GLIOBLASTOMA: A CLINICAL CASE STUDY

Abstract

Glioblastoma is a rapidly progressing tumor with a poor prognosis, marked by a 5-year survival rate of around 5%. Variability in survival outcomes is largely related to the tumor's molecular-genetic and histological characteristics. Despite ongoing efforts to develop new, effective treatments for glioblastoma, clinical practice still primarily involves surgery, radiotherapy, and chemotherapy, along with symptomatic treatment (anticonvulsants, anti-edema medications). Nevertheless, within the current clinical paradigm, optimal outcomes can be achieved by analyzing diagnostic and therapeutic errors.
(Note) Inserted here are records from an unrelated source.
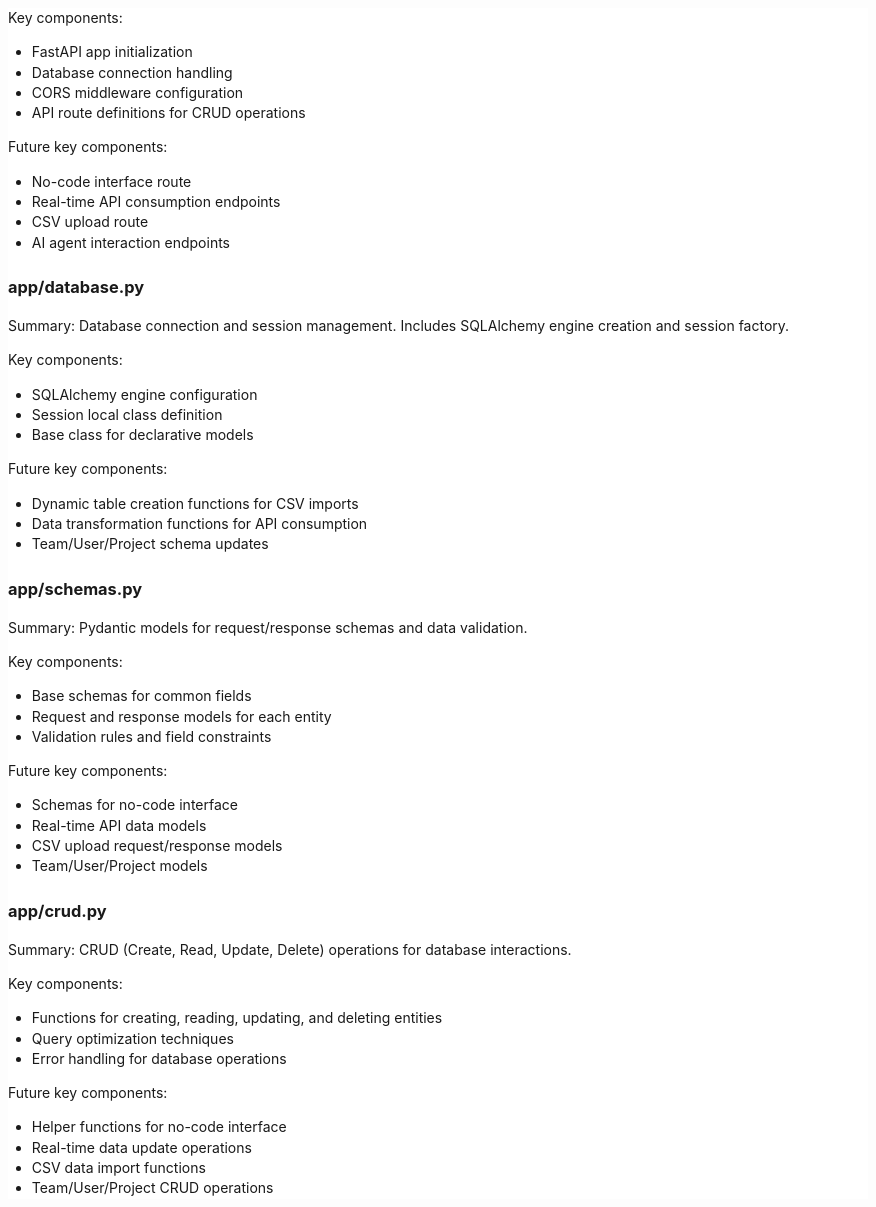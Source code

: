 Key components:
- FastAPI app initialization
- Database connection handling
- CORS middleware configuration
- API route definitions for CRUD operations

Future key components:
- No-code interface route
- Real-time API consumption endpoints
- CSV upload route
- AI agent interaction endpoints

### app/database.py
Summary: Database connection and session management. Includes SQLAlchemy engine creation and session factory.

Key components:
- SQLAlchemy engine configuration
- Session local class definition
- Base class for declarative models

Future key components:
- Dynamic table creation functions for CSV imports
- Data transformation functions for API consumption
- Team/User/Project schema updates

### app/schemas.py
Summary: Pydantic models for request/response schemas and data validation.

Key components:
- Base schemas for common fields
- Request and response models for each entity
- Validation rules and field constraints

Future key components:
- Schemas for no-code interface
- Real-time API data models
- CSV upload request/response models
- Team/User/Project models

### app/crud.py
Summary: CRUD (Create, Read, Update, Delete) operations for database interactions.

Key components:
- Functions for creating, reading, updating, and deleting entities
- Query optimization techniques
- Error handling for database operations

Future key components:
- Helper functions for no-code interface
- Real-time data update operations
- CSV data import functions
- Team/User/Project CRUD operations

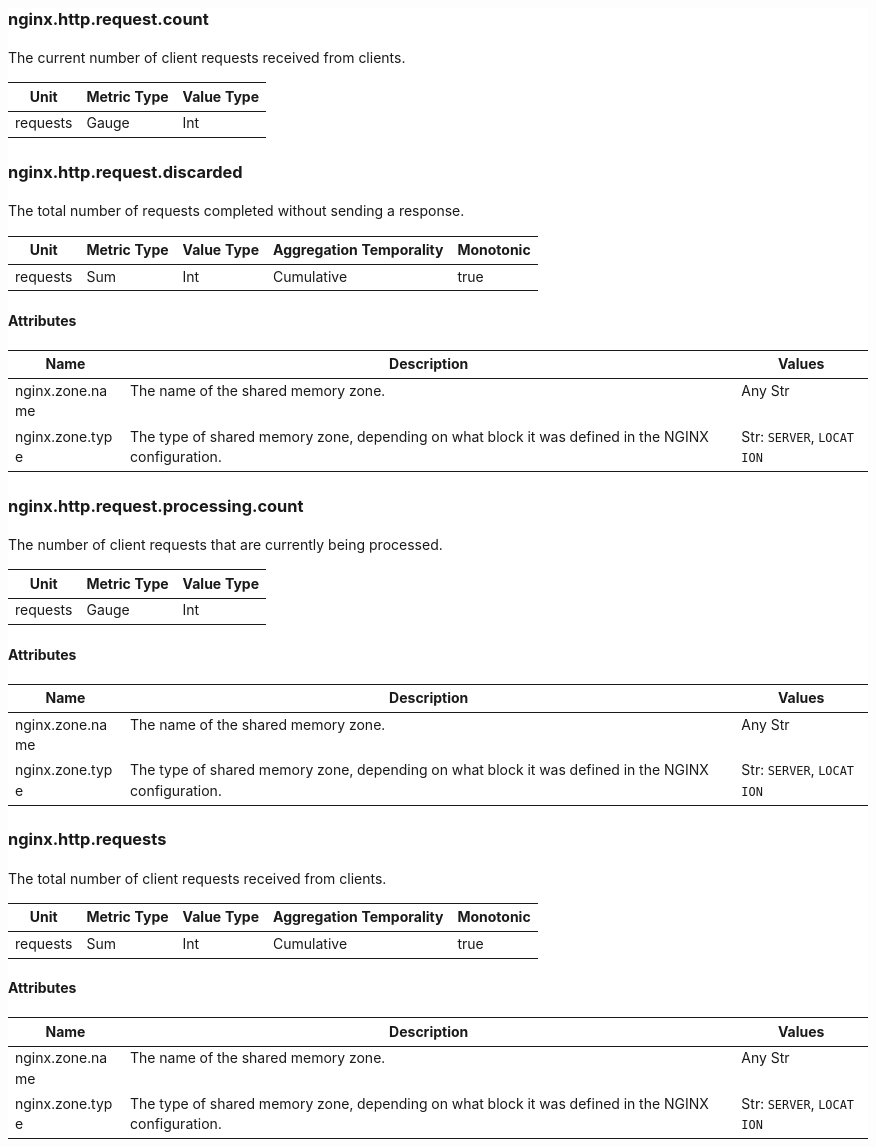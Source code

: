 ### nginx.http.request.count

The current number of client requests received from clients.

| Unit | Metric Type | Value Type |
| ---- | ----------- | ---------- |
| requests | Gauge | Int |

### nginx.http.request.discarded

The total number of requests completed without sending a response.

| Unit | Metric Type | Value Type | Aggregation Temporality | Monotonic |
| ---- | ----------- | ---------- | ----------------------- | --------- |
| requests | Sum | Int | Cumulative | true |

#### Attributes

| Name | Description | Values |
| ---- | ----------- | ------ |
| nginx.zone.name | The name of the shared memory zone. | Any Str |
| nginx.zone.type | The type of shared memory zone, depending on what block it was defined in the NGINX configuration. | Str: ``SERVER``, ``LOCATION`` |

### nginx.http.request.processing.count

The number of client requests that are currently being processed.

| Unit | Metric Type | Value Type |
| ---- | ----------- | ---------- |
| requests | Gauge | Int |

#### Attributes

| Name | Description | Values |
| ---- | ----------- | ------ |
| nginx.zone.name | The name of the shared memory zone. | Any Str |
| nginx.zone.type | The type of shared memory zone, depending on what block it was defined in the NGINX configuration. | Str: ``SERVER``, ``LOCATION`` |

### nginx.http.requests

The total number of client requests received from clients.

| Unit | Metric Type | Value Type | Aggregation Temporality | Monotonic |
| ---- | ----------- | ---------- | ----------------------- | --------- |
| requests | Sum | Int | Cumulative | true |

#### Attributes

| Name | Description | Values |
| ---- | ----------- | ------ |
| nginx.zone.name | The name of the shared memory zone. | Any Str |
| nginx.zone.type | The type of shared memory zone, depending on what block it was defined in the NGINX configuration. | Str: ``SERVER``, ``LOCATION`` |
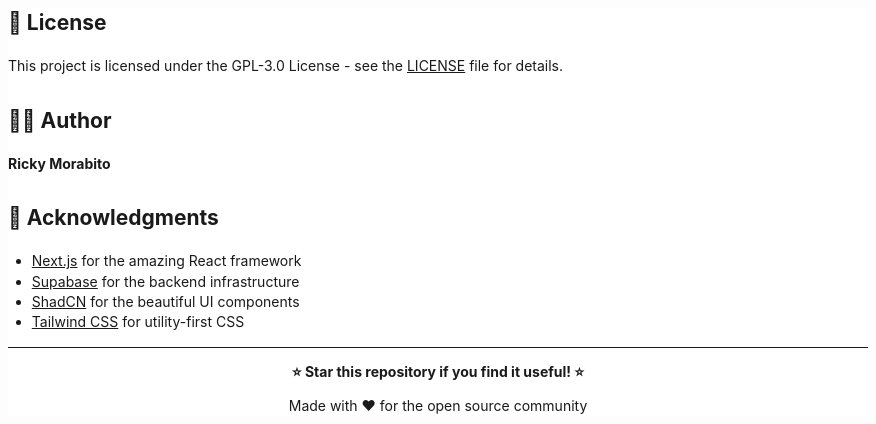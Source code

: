 ## 📄 License

This project is licensed under the GPL-3.0 License - see the [LICENSE](LICENSE) file for details.

## 👨‍💻 Author

**Ricky Morabito**

## 🙏 Acknowledgments

- [Next.js](https://nextjs.org/) for the amazing React framework
- [Supabase](https://supabase.com/) for the backend infrastructure
- [ShadCN](https://ui.shadcn.com/) for the beautiful UI components
- [Tailwind CSS](https://tailwindcss.com/) for utility-first CSS

---

<div align="center">

**⭐ Star this repository if you find it useful! ⭐**

Made with ❤️ for the open source community

</div>
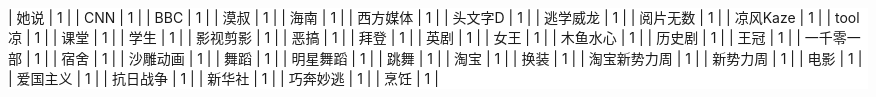 | 她说 | 1 |
| CNN | 1 |
| BBC | 1 |
| 漠叔 | 1 |
| 海南 | 1 |
| 西方媒体 | 1 |
| 头文字D | 1 |
| 逃学威龙 | 1 |
| 阅片无数 | 1 |
| 凉风Kaze | 1 |
| tool凉 | 1 |
| 课堂 | 1 |
| 学生 | 1 |
| 影视剪影 | 1 |
| 恶搞 | 1 |
| 拜登 | 1 |
| 英剧 | 1 |
| 女王 | 1 |
| 木鱼水心 | 1 |
| 历史剧 | 1 |
| 王冠 | 1 |
| 一千零一部 | 1 |
| 宿舍 | 1 |
| 沙雕动画 | 1 |
| 舞蹈 | 1 |
| 明星舞蹈 | 1 |
| 跳舞 | 1 |
| 淘宝 | 1 |
| 换装 | 1 |
| 淘宝新势力周 | 1 |
| 新势力周 | 1 |
| 电影 | 1 |
| 爱国主义 | 1 |
| 抗日战争 | 1 |
| 新华社 | 1 |
| 巧奔妙逃 | 1 |
| 烹饪 | 1 |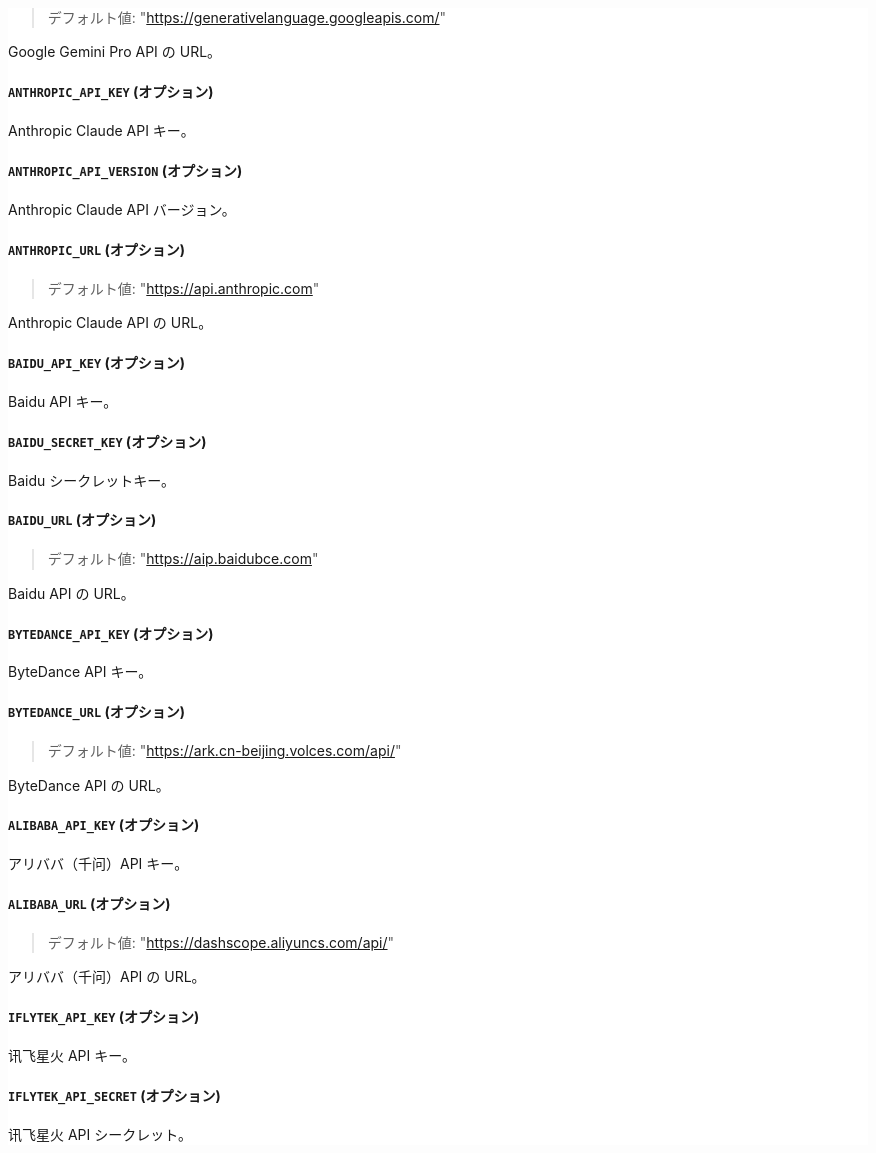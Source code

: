 > デフォルト値: "https://generativelanguage.googleapis.com/"

Google Gemini Pro API の URL。

#### `ANTHROPIC_API_KEY` (オプション)

Anthropic Claude API キー。

#### `ANTHROPIC_API_VERSION` (オプション)

Anthropic Claude API バージョン。

#### `ANTHROPIC_URL` (オプション)

> デフォルト値: "https://api.anthropic.com"

Anthropic Claude API の URL。

#### `BAIDU_API_KEY` (オプション)

Baidu API キー。

#### `BAIDU_SECRET_KEY` (オプション)

Baidu シークレットキー。

#### `BAIDU_URL` (オプション)

> デフォルト値: "https://aip.baidubce.com"

Baidu API の URL。

#### `BYTEDANCE_API_KEY` (オプション)

ByteDance API キー。

#### `BYTEDANCE_URL` (オプション)

> デフォルト値: "https://ark.cn-beijing.volces.com/api/"

ByteDance API の URL。

#### `ALIBABA_API_KEY` (オプション)

アリババ（千问）API キー。

#### `ALIBABA_URL` (オプション)

> デフォルト値: "https://dashscope.aliyuncs.com/api/"

アリババ（千问）API の URL。

#### `IFLYTEK_API_KEY` (オプション)

讯飞星火 API キー。

#### `IFLYTEK_API_SECRET` (オプション)

讯飞星火 API シークレット。
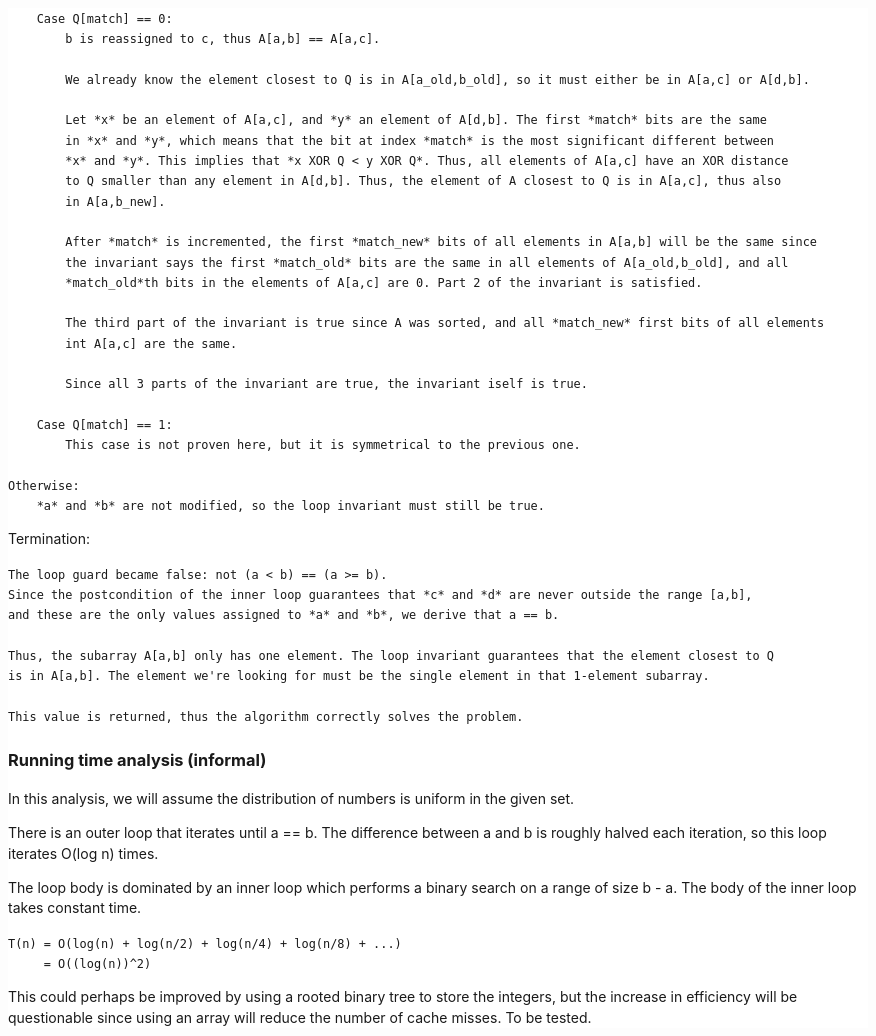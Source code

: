         Case Q[match] == 0:
            b is reassigned to c, thus A[a,b] == A[a,c].
            
            We already know the element closest to Q is in A[a_old,b_old], so it must either be in A[a,c] or A[d,b].
            
            Let *x* be an element of A[a,c], and *y* an element of A[d,b]. The first *match* bits are the same
            in *x* and *y*, which means that the bit at index *match* is the most significant different between
            *x* and *y*. This implies that *x XOR Q < y XOR Q*. Thus, all elements of A[a,c] have an XOR distance
            to Q smaller than any element in A[d,b]. Thus, the element of A closest to Q is in A[a,c], thus also
            in A[a,b_new].
            
            After *match* is incremented, the first *match_new* bits of all elements in A[a,b] will be the same since
            the invariant says the first *match_old* bits are the same in all elements of A[a_old,b_old], and all
            *match_old*th bits in the elements of A[a,c] are 0. Part 2 of the invariant is satisfied.
            
            The third part of the invariant is true since A was sorted, and all *match_new* first bits of all elements
            int A[a,c] are the same.
            
            Since all 3 parts of the invariant are true, the invariant iself is true.
            
        Case Q[match] == 1:
            This case is not proven here, but it is symmetrical to the previous one.
    
    Otherwise:
        *a* and *b* are not modified, so the loop invariant must still be true.

Termination:
    
    The loop guard became false: not (a < b) == (a >= b).
    Since the postcondition of the inner loop guarantees that *c* and *d* are never outside the range [a,b],
    and these are the only values assigned to *a* and *b*, we derive that a == b.
    
    Thus, the subarray A[a,b] only has one element. The loop invariant guarantees that the element closest to Q
    is in A[a,b]. The element we're looking for must be the single element in that 1-element subarray.
    
    This value is returned, thus the algorithm correctly solves the problem.
    
### Running time analysis (informal)

In this analysis, we will assume the distribution of numbers is uniform in the given set.

There is an outer loop that iterates until a == b. The difference between a and b is roughly
halved each iteration, so this loop iterates O(log n) times.

The loop body is dominated by an inner loop which performs a binary search on a range of size b - a.
The body of the inner loop takes constant time.

    T(n) = O(log(n) + log(n/2) + log(n/4) + log(n/8) + ...)
         = O((log(n))^2)
         
This could perhaps be improved by using a rooted binary tree to store the integers, but the increase in
efficiency will be questionable since using an array will reduce the number of cache misses. To be tested.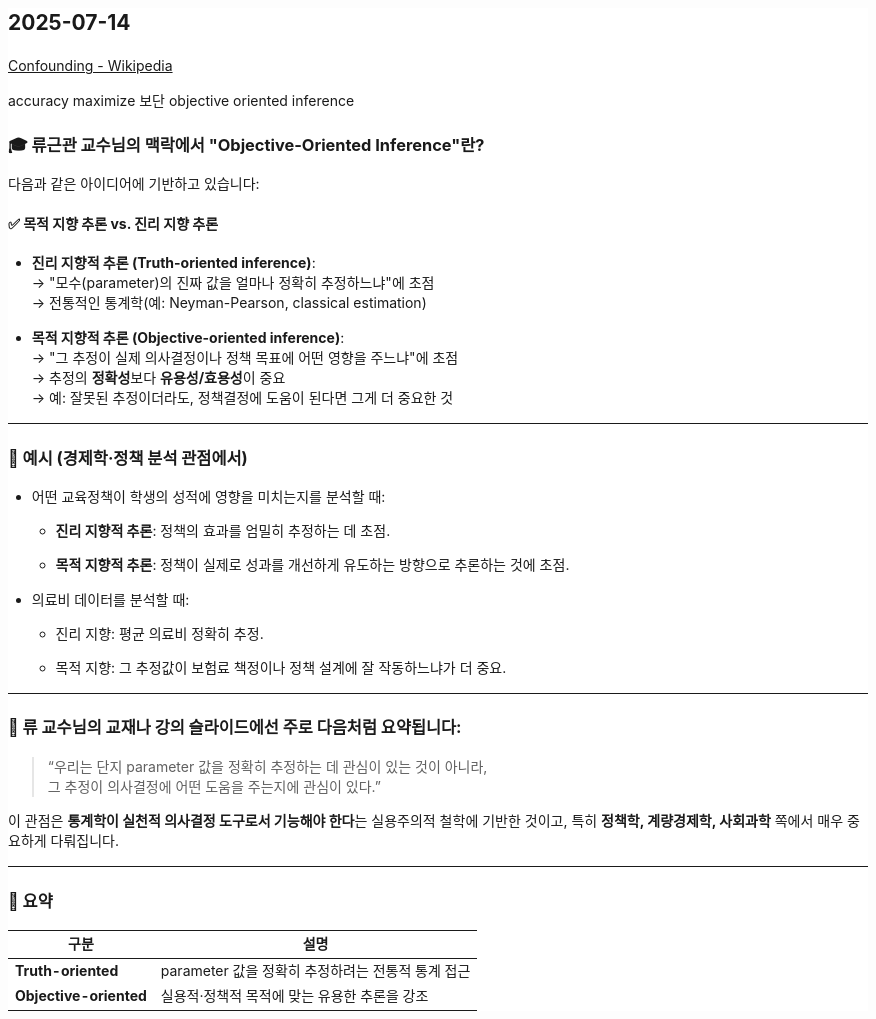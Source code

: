 ## 2025-07-14

[Confounding - Wikipedia](https://en.wikipedia.org/wiki/Confounding)

accuracy maximize 보단 objective oriented inference

### 🎓 류근관 교수님의 맥락에서 "Objective-Oriented Inference"란?

다음과 같은 아이디어에 기반하고 있습니다:

#### ✅ **목적 지향 추론 vs. 진리 지향 추론**

- **진리 지향적 추론 (Truth-oriented inference)**:  
    → "모수(parameter)의 진짜 값을 얼마나 정확히 추정하느냐"에 초점  
    → 전통적인 통계학(예: Neyman-Pearson, classical estimation)
    
- **목적 지향적 추론 (Objective-oriented inference)**:  
    → "그 추정이 실제 의사결정이나 정책 목표에 어떤 영향을 주느냐"에 초점  
    → 추정의 **정확성**보다 **유용성/효용성**이 중요  
    → 예: 잘못된 추정이더라도, 정책결정에 도움이 된다면 그게 더 중요한 것
    

---

### 📌 예시 (경제학·정책 분석 관점에서)

- 어떤 교육정책이 학생의 성적에 영향을 미치는지를 분석할 때:
    
    - **진리 지향적 추론**: 정책의 효과를 엄밀히 추정하는 데 초점.
        
    - **목적 지향적 추론**: 정책이 실제로 성과를 개선하게 유도하는 방향으로 추론하는 것에 초점.
        
- 의료비 데이터를 분석할 때:
    
    - 진리 지향: 평균 의료비 정확히 추정.
        
    - 목적 지향: 그 추정값이 보험료 책정이나 정책 설계에 잘 작동하느냐가 더 중요.
        

---

### 📘 류 교수님의 교재나 강의 슬라이드에선 주로 다음처럼 요약됩니다:

> “우리는 단지 parameter 값을 정확히 추정하는 데 관심이 있는 것이 아니라,  
> 그 추정이 의사결정에 어떤 도움을 주는지에 관심이 있다.”

이 관점은 **통계학이 실천적 의사결정 도구로서 기능해야 한다**는 실용주의적 철학에 기반한 것이고, 특히 **정책학, 계량경제학, 사회과학** 쪽에서 매우 중요하게 다뤄집니다.

---

### 🔁 요약

|구분|설명|
|---|---|
|**Truth-oriented**|parameter 값을 정확히 추정하려는 전통적 통계 접근|
|**Objective-oriented**|실용적·정책적 목적에 맞는 유용한 추론을 강조|
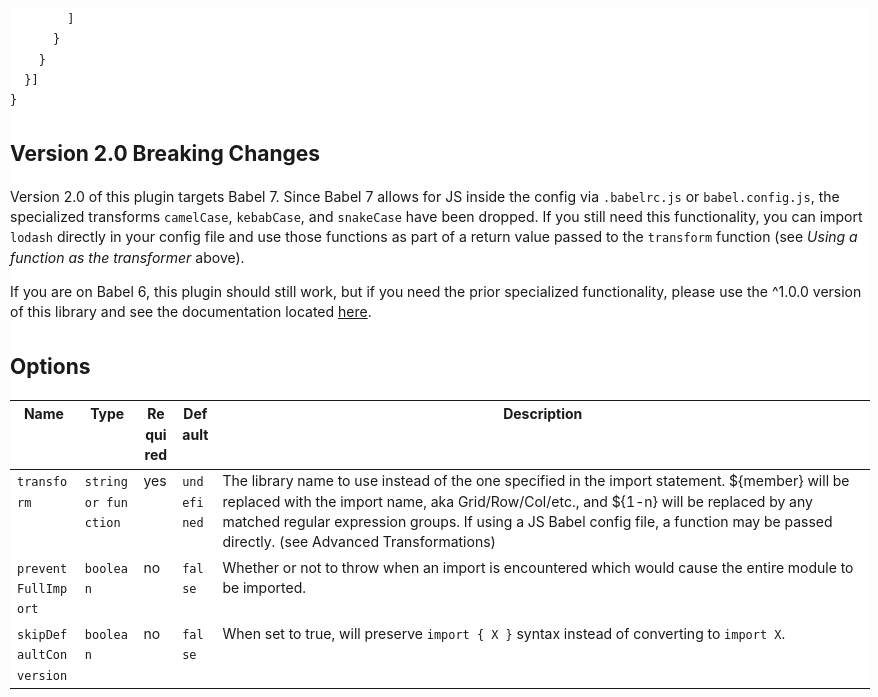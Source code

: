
 ```javascript
        ]
      }
    }
  }]
}
```

## Version 2.0 Breaking Changes

Version 2.0 of this plugin targets Babel 7. Since Babel 7 allows for JS inside
the config via `.babelrc.js` or `babel.config.js`, the specialized transforms
`camelCase`, `kebabCase`, and `snakeCase` have been dropped. If you still need
this functionality, you can import `lodash` directly in your config file and
use those functions as part of a return value passed to the `transform` function
(see *Using a function as the transformer* above).

If you are on Babel 6, this plugin should still work, but if you need the prior
specialized functionality, please use the ^1.0.0 version of this library and
see the documentation located [here](https://bitbucket.org/amctheatres/babel-transform-imports/src/babel6/README.md).

## Options

| Name | Type | Required | Default | Description |
| --- | --- | --- | --- | --- |
| `transform` | `string or function` | yes | `undefined` | The library name to use instead of the one specified in the import statement.  ${member} will be replaced with the import name, aka Grid/Row/Col/etc., and ${1-n} will be replaced by any matched regular expression groups. If using a JS Babel config file, a function may be passed directly. (see Advanced Transformations) |
| `preventFullImport` | `boolean` | no | `false` | Whether or not to throw when an import is encountered which would cause the entire module to be imported. |
| `skipDefaultConversion` | `boolean` | no | `false` | When set to true, will preserve `import { X }` syntax instead of converting to `import X`. |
The objective of this publication is to investigate ways to improve glioblastoma treatment outcomes through a clinical case study of a female patient with glioblastoma, tonic-clonic seizures, traumatic brain injury, residual encephalopathy, and left eye strabismus.
Materials and Methods
We present a clinical case involving a female patient born in 1988 who was diagnosed with glioblastoma in December 2019.
Results
The diagnosis of “glioblastoma” was made a year and three months after the onset of tonic-clonic seizures. Despite intensive treatment, the patient passed away in December 2019 due to the progression of recurrent tumor.
Conclusion
In patients with sudden onset of epileptic seizures, a history of traumatic brain injury, and uncorrectable vision impairment, oncological screening should be conducted. Early diagnosis can increase survival rates for patients with glioblastoma.